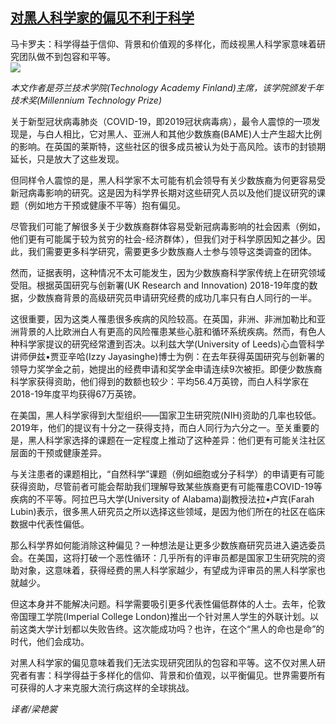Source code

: <!--1595274729000-->
[对黑人科学家的偏见不利于科学](https://cn.ft.com/story/001088621?full=y)
------

<div></div><div class="story-lead">马卡罗夫：科学得益于信仰、背景和价值观的多样化，而歧视黑人科学家意味着研究团队做不到包容和平等。</div><div class=" story-image image"><img src="https://thumbor.ftacademy.cn/unsafe/1340x754/https://thumbor.ftacademy.cn/unsafe/picture/9/000085029_piclink.jpg"></div><div class="story-body"><div id="story-body-container"><p><i>本文作者是芬兰技术学院(Technology Academy Finland)主席，该学院颁发千年技术奖(Millennium Technology Prize)</i></p><p>关于新型冠状病毒肺炎（COVID-19，即2019冠状病毒病），最令人震惊的一项发现是，与白人相比，它对黑人、亚洲人和其他少数族裔(BAME)人士产生超大比例的影响。在英国的莱斯特，这些社区的很多成员被认为处于高风险。该市的封锁期延长，只是放大了这些发现。</p><p>但同样令人震惊的是，黑人科学家不太可能有机会领导有关少数族裔为何更容易受新冠病毒影响的研究。这是因为科学界长期对这些研究人员以及他们提议研究的课题（例如地方干预或健康不平等）抱有偏见。</p><p>尽管我们可能了解很多关于少数族裔群体容易受新冠病毒影响的社会因素（例如，他们更有可能属于较为贫穷的社会-经济群体），但我们对于科学原因知之甚少。因此，我们需要更多科学研究，需要更多少数族裔人士参与领导这类调查的团体。</p><div  data-o-ads-name="mpu-middle1" class="o-ads in-article-advert" data-o-ads-formats-default="false"  data-o-ads-formats-small="FtcMobileMpu"  data-o-ads-formats-medium="FtcMpu" data-o-ads-formats-large="FtcMpu" data-o-ads-formats-extra="FtcMpu" data-o-ads-targeting="cnpos=middle1;" data-cy='[{"devices":["PC","iPhoneWeb","AndroidWeb","iPhoneApp","AndroidApp"],"pattern":"MPU","position":"Middle1","container":"mpuInStory"}]'></div><p>然而，证据表明，这种情况不太可能发生，因为少数族裔科学家传统上在研究领域受阻。根据英国研究与创新署(UK Research and Innovation) 2018-19年度的数据，少数族裔背景的高级研究员申请研究经费的成功几率只有白人同行的一半。</p><p>这很重要，因为这类人罹患很多疾病的风险较高。在英国，非洲、非洲加勒比和亚洲背景的人比欧洲白人有更高的风险罹患某些心脏和循环系统疾病。然而，有色人种科学家提议的研究经常遭到否决。以利兹大学(University of Leeds)心血管科学讲师伊兹•贾亚辛哈(Izzy Jayasinghe)博士为例：在去年获得英国研究与创新署的领导力奖学金之前，她提出的经费申请和奖学金申请连续9次被拒。即便少数族裔科学家获得资助，他们得到的数额也较少：平均56.4万英镑，而白人科学家在2018-19年度平均获得67万英镑。</p><p>在美国，黑人科学家得到大型组织——国家卫生研究院(NIH)资助的几率也较低。2019年，他们的提议有十分之一获得支持，而白人同行为六分之一。至关重要的是，黑人科学家选择的课题在一定程度上推动了这种差异：他们更有可能关注社区层面的干预或健康差异。</p><p>与关注患者的课题相比，“自然科学”课题（例如细胞或分子科学）的申请更有可能获得资助，尽管前者可能会帮助我们理解导致某些族裔更有可能罹患COVID-19等疾病的不平等。阿拉巴马大学(University of Alabama)副教授法拉•卢宾(Farah Lubin)表示，很多黑人研究员之所以选择这些领域，是因为他们所在的社区在临床数据中代表性偏低。</p><p>那么科学界如何能消除这种偏见？一种想法是让更多少数族裔研究员进入遴选委员会。在美国，这将打破一个恶性循环：几乎所有的评审员都是国家卫生研究院的资助对象，这意味着，获得经费的黑人科学家越少，有望成为评审员的黑人科学家也就越少。</p><p>但这本身并不能解决问题。科学需要吸引更多代表性偏低群体的人士。去年，伦敦帝国理工学院(Imperial College London)推出一个针对黑人学生的外联计划。以前这类大学计划都以失败告终。这次能成功吗？也许，在这个“黑人的命也是命”的时代，他们会成功。</p><div data-o-ads-name="mpu-middle2" class="o-ads in-article-advert" data-o-ads-formats-default="false"  data-o-ads-formats-small="FtcMobileMpu"  data-o-ads-formats-medium="false" data-o-ads-formats-large="false" data-o-ads-formats-extra="false" data-o-ads-targeting="cnpos=middle2;" data-cy='[{"devices":["iPhoneWeb","AndroidWeb","iPhoneApp","AndroidApp"],"pattern":"MPU","position":"Middle2","container":"mpuInStory"}]'></div><p>对黑人科学家的偏见意味着我们无法实现研究团队的包容和平等。这不仅对黑人研究者有害：科学得益于多样化的信仰、背景和价值观，以平衡偏见。世界需要所有可获得的人才来克服大流行病这样的全球挑战。</p><p><i>译者/梁艳裳</i></p></div><div class="clearfloat"></div></div>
■ ■ ■ ■ ■ ■ ■
Copy the listing character for character, pictures omitted.

Source code

: <!--1595274729000-->
[对黑人科学家的偏见不利于科学](https://cn.ft.com/story/001088621?full=y)
------

<div></div><div class="story-lead">马卡罗夫：科学得益于信仰、背景和价值观的多样化，而歧视黑人科学家意味着研究团队做不到包容和平等。</div><div class=" story-image image"><img src="https://thumbor.ftacademy.cn/unsafe/1340x754/https://thumbor.ftacademy.cn/unsafe/picture/9/000085029_piclink.jpg"></div><div class="story-body"><div id="story-body-container"><p><i>本文作者是芬兰技术学院(Technology Academy Finland)主席，该学院颁发千年技术奖(Millennium Technology Prize)</i></p><p>关于新型冠状病毒肺炎（COVID-19，即2019冠状病毒病），最令人震惊的一项发现是，与白人相比，它对黑人、亚洲人和其他少数族裔(BAME)人士产生超大比例的影响。在英国的莱斯特，这些社区的很多成员被认为处于高风险。该市的封锁期延长，只是放大了这些发现。</p><p>但同样令人震惊的是，黑人科学家不太可能有机会领导有关少数族裔为何更容易受新冠病毒影响的研究。这是因为科学界长期对这些研究人员以及他们提议研究的课题（例如地方干预或健康不平等）抱有偏见。</p><p>尽管我们可能了解很多关于少数族裔群体容易受新冠病毒影响的社会因素（例如，他们更有可能属于较为贫穷的社会-经济群体），但我们对于科学原因知之甚少。因此，我们需要更多科学研究，需要更多少数族裔人士参与领导这类调查的团体。</p><div  data-o-ads-name="mpu-middle1" class="o-ads in-article-advert" data-o-ads-formats-default="false"  data-o-ads-formats-small="FtcMobileMpu"  data-o-ads-formats-medium="FtcMpu" data-o-ads-formats-large="FtcMpu" data-o-ads-formats-extra="FtcMpu" data-o-ads-targeting="cnpos=middle1;" data-cy='[{"devices":["PC","iPhoneWeb","AndroidWeb","iPhoneApp","AndroidApp"],"pattern":"MPU","position":"Middle1","container":"mpuInStory"}]'></div><p>然而，证据表明，这种情况不太可能发生，因为少数族裔科学家传统上在研究领域受阻。根据英国研究与创新署(UK Research and Innovation) 2018-19年度的数据，少数族裔背景的高级研究员申请研究经费的成功几率只有白人同行的一半。</p><p>这很重要，因为这类人罹患很多疾病的风险较高。在英国，非洲、非洲加勒比和亚洲背景的人比欧洲白人有更高的风险罹患某些心脏和循环系统疾病。然而，有色人种科学家提议的研究经常遭到否决。以利兹大学(University of Leeds)心血管科学讲师伊兹•贾亚辛哈(Izzy Jayasinghe)博士为例：在去年获得英国研究与创新署的领导力奖学金之前，她提出的经费申请和奖学金申请连续9次被拒。即便少数族裔科学家获得资助，他们得到的数额也较少：平均56.4万英镑，而白人科学家在2018-19年度平均获得67万英镑。</p><p>在美国，黑人科学家得到大型组织——国家卫生研究院(NIH)资助的几率也较低。2019年，他们的提议有十分之一获得支持，而白人同行为六分之一。至关重要的是，黑人科学家选择的课题在一定程度上推动了这种差异：他们更有可能关注社区层面的干预或健康差异。</p><p>与关注患者的课题相比，“自然科学”课题（例如细胞或分子科学）的申请更有可能获得资助，尽管前者可能会帮助我们理解导致某些族裔更有可能罹患COVID-19等疾病的不平等。阿拉巴马大学(University of Alabama)副教授法拉•卢宾(Farah Lubin)表示，很多黑人研究员之所以选择这些领域，是因为他们所在的社区在临床数据中代表性偏低。</p><p>那么科学界如何能消除这种偏见？一种想法是让更多少数族裔研究员进入遴选委员会。在美国，这将打破一个恶性循环：几乎所有的评审员都是国家卫生研究院的资助对象，这意味着，获得经费的黑人科学家越少，有望成为评审员的黑人科学家也就越少。</p><p>但这本身并不能解决问题。科学需要吸引更多代表性偏低群体的人士。去年，伦敦帝国理工学院(Imperial College London)推出一个针对黑人学生的外联计划。以前这类大学计划都以失败告终。这次能成功吗？也许，在这个“黑人的命也是命”的时代，他们会成功。</p><div data-o-ads-name="mpu-middle2" class="o-ads in-article-advert" data-o-ads-formats-default="false"  data-o-ads-formats-small="FtcMobileMpu"  data-o-ads-formats-medium="false" data-o-ads-formats-large="false" data-o-ads-formats-extra="false" data-o-ads-targeting="cnpos=middle2;" data-cy='[{"devices":["iPhoneWeb","AndroidWeb","iPhoneApp","AndroidApp"],"pattern":"MPU","position":"Middle2","container":"mpuInStory"}]'></div><p>对黑人科学家的偏见意味着我们无法实现研究团队的包容和平等。这不仅对黑人研究者有害：科学得益于多样化的信仰、背景和价值观，以平衡偏见。世界需要所有可获得的人才来克服大流行病这样的全球挑战。</p><p><i>译者/梁艳裳</i></p></div><div class="clearfloat"></div></div>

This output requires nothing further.